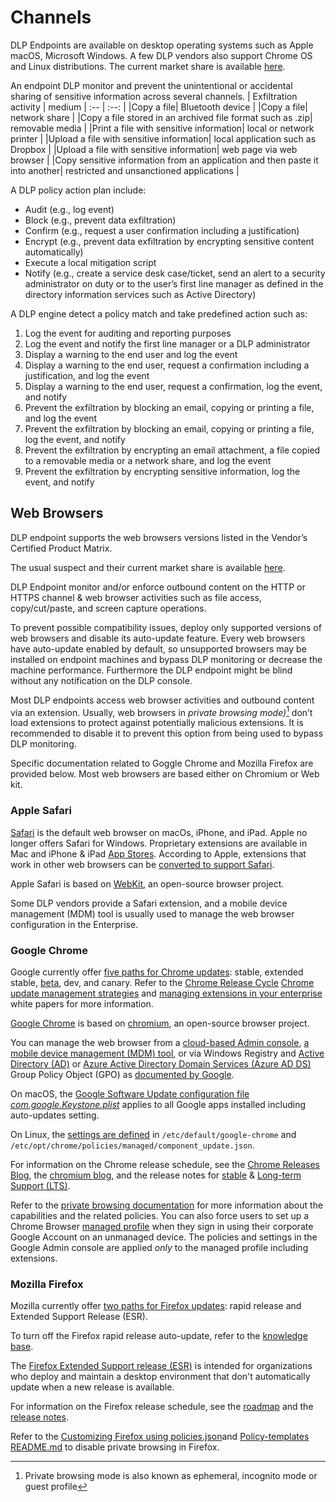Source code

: # Channels

DLP Endpoints are available on desktop operating systems such as Apple macOS, Microsoft Windows. A few DLP vendors also support Chrome OS and Linux distributions. The current market share is available [here](https://gs.statcounter.com/os-market-share/desktop/worldwide).

An endpoint DLP monitor and prevent the unintentional or accidental sharing of sensitive information across several channels.
| Exfiltration activity | medium 
| :-- | :--: | 
|Copy a file| Bluetooth device |
|Copy a file| network share |
|Copy a file stored in an archived file format such as .zip| removable media |
|Print a file with sensitive information| local or network printer |
|Upload a file with sensitive information| local application such as Dropbox |
|Upload a file with sensitive information| web page via web browser |
|Copy sensitive information from an application and then paste it into another| restricted and unsanctioned applications |

A DLP policy action plan include:
 * Audit (e.g., log event)
 * Block (e.g., prevent data exfiltration)
 * Confirm (e.g., request a user confirmation including a justification)
 * Encrypt (e.g., prevent data exfiltration by encrypting sensitive content automatically)
 * Execute a local mitigation script
 * Notify (e.g., create a service desk case/ticket, send an alert to a security administrator on duty or to the user’s first line manager as defined in the directory information services such as Active Directory)

A DLP engine detect a policy match and take predefined action such as:
1. Log the event for auditing and reporting purposes
2. Log the event and notify the first line manager or a DLP administrator
3. Display a warning to the end user and log the event
4. Display a warning to the end user, request a confirmation including a justification, and log the event
5. Display a warning to the end user, request a confirmation, log the event, and notify
6. Prevent the exfiltration by blocking an email, copying or printing a file, and log the event
7. Prevent the exfiltration by blocking an email, copying or printing a file, log the event, and notify
8. Prevent the exfiltration by encrypting an email attachment, a file copied to a removable media or a network share, and log the event
9. Prevent the exfiltration by encrypting sensitive information, log the event, and notify

## Web Browsers

DLP endpoint supports the web browsers versions listed in the Vendor’s Certified Product Matrix.

The usual suspect and their current market share is available [here](https://gs.statcounter.com/browser-market-share).

DLP Endpoint monitor and/or enforce outbound content on the HTTP or HTTPS channel & web browser activities such as file access, copy/cut/paste, and screen capture operations.

To prevent possible compatibility issues, deploy only supported versions of web browsers and disable its auto-update feature. Every web browsers have auto-update enabled by default, so unsupported browsers may be installed on endpoint machines and bypass DLP monitoring or decrease the machine performance. Furthermore the DLP endpoint might be blind without any notification on the DLP console. 

Most DLP endpoints access web browser activities and outbound content via an extension. Usually, web browsers in _private browsing mode)_[^1] don’t load extensions to protect against potentially malicious extensions. It is recommended to disable it to prevent this option from being used to bypass DLP monitoring.

[^1]:Private browsing mode is also known as ephemeral, incognito mode or guest profile

Specific documentation related to Goggle Chrome and Mozilla Firefox are provided below. Most web browsers are based either on Chromium or Web kit.


### Apple Safari

[Safari](https://www.apple.com/safari/) is the default web browser on macOs, iPhone, and iPad. Apple no longer offers Safari for Windows. Proprietary extensions are available in Mac and iPhone & iPad [App Stores](itms-apps://safariExtensions). According to Apple, extensions that work in other web browsers can be [converted to support Safari](https://developer.apple.com/documentation/safariservices/safari_web_extensions/converting_a_web_extension_for_safari).

Apple Safari is based on [WebKit](https://webkit.org), an open-source browser project.

Some DLP vendors provide a Safari extension, and a mobile device management (MDM) tool is usually used to manage the web browser configuration in the Enterprise.
 
### Google Chrome

Google currently offer [five paths for Chrome updates](https://support.google.com/chrome/a/answer/9027636?hl=en&ref_topic=9023245): stable, extended stable, [beta](https://www.google.com/chrome/beta/), dev, and canary. Refer to the [Chrome Release Cycle](https://chromium.googlesource.com/chromium/src/+/master/docs/process/release_cycle.md) [Chrome update management strategies](https://support.google.com/chrome/a/answer/9982578?hl=en&ref_topic=9023245) and [managing extensions in your enterprise](https://support.google.com/chrome/a/answer/9296680) white papers for more information.

[Google Chrome](https://www.google.com/chrome/) is based on [chromium](https://www.chromium.org/Home/), an open-source browser project.

You can manage the web browser from a [cloud-based Admin console](https://support.google.com/chrome/a/answer/9116814), [a mobile device management (MDM) tool](https://support.google.com/chrome/a/answer/7550274), or via Windows Registry and [Active Directory (AD)](https://docs.microsoft.com/en-us/previous-versions/windows/desktop/Policy/group-policy-objects) or [Azure Active Directory Domain Services (Azure AD DS)](https://docs.microsoft.com/en-us/azure/active-directory-domain-services/manage-group-policy) Group Policy Object (GPO) as [documented by Google](https://support.google.com/chrome/a/answer/3115278).

On macOS, the [Google Software Update configuration file _com.google.Keystone.plist_](https://support.google.com/chrome/a/answer/7591084) applies to all Google apps installed including auto-updates setting.

On Linux, the [settings are defined](https://support.google.com/chrome/a/answer/9052345) in `/etc/default/google-chrome` and `/etc/opt/chrome/policies/managed/component_update.json`.

For information on the Chrome release schedule, see the [Chrome Releases Blog](https://chromereleases.googleblog.com/), the [chromium blog](https://blog.chromium.org/), and the release notes for [stable](https://support.google.com/chrome/a/answer/10314655) & [Long-term Support (LTS)](https://support.google.com/chrome/a/answer/12239814).

Refer to the [private browsing documentation](https://support.google.com/chrome/a/answer/9302896) for more information about the capabilities and the related policies. You can also force users to set up a Chrome Browser [managed profile](https://support.google.com/chrome/a/answer/11198768) when they sign in using their corporate Google Account on an unmanaged device. The policies and settings in the Google Admin console are applied _only_ to the managed profile including extensions.

### Mozilla Firefox

Mozilla currently offer [two paths for Firefox updates](https://support.mozilla.org/en-US/kb/choosing-firefox-update-channel): rapid release and Extended Support Release (ESR).

To turn off the Firefox rapid release auto-update, refer to the [knowledge base](https://support.mozilla.org/en-US/kb/how-stop-firefox-making-automatic-connections). 

The [Firefox Extended Support release (ESR)](https://www.mozilla.org/en-US/firefox/organizations/) is intended for organizations who deploy and maintain a desktop environment that don't automatically update when a new release is available.

For information on the Firefox release schedule, see the [roadmap](https://wiki.mozilla.org/Release_Management/Calendar) and the [release notes](https://www.mozilla.org/en-US/firefox/releases/).

Refer to the [Customizing Firefox using policies.json](https://support.mozilla.org/en-US/kb/customizing-firefox-using-policiesjson)and [Policy-templates README.md](https://github.com/mozilla/policy-templates/blob/master/README.md) to disable private browsing in Firefox.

□ □ □

Take the stretch of lines above from the one containing "A DLP policy" through the one containing "7. Prevent the" and repeat it exactly, adding no other line.

A DLP policy action plan include:
 * Audit (e.g., log event)
 * Block (e.g., prevent data exfiltration)
 * Confirm (e.g., request a user confirmation including a justification)
 * Encrypt (e.g., prevent data exfiltration by encrypting sensitive content automatically)
 * Execute a local mitigation script
 * Notify (e.g., create a service desk case/ticket, send an alert to a security administrator on duty or to the user’s first line manager as defined in the directory information services such as Active Directory)

A DLP engine detect a policy match and take predefined action such as:
1. Log the event for auditing and reporting purposes
2. Log the event and notify the first line manager or a DLP administrator
3. Display a warning to the end user and log the event
4. Display a warning to the end user, request a confirmation including a justification, and log the event
5. Display a warning to the end user, request a confirmation, log the event, and notify
6. Prevent the exfiltration by blocking an email, copying or printing a file, and log the event
7. Prevent the exfiltration by blocking an email, copying or printing a file, log the event, and notify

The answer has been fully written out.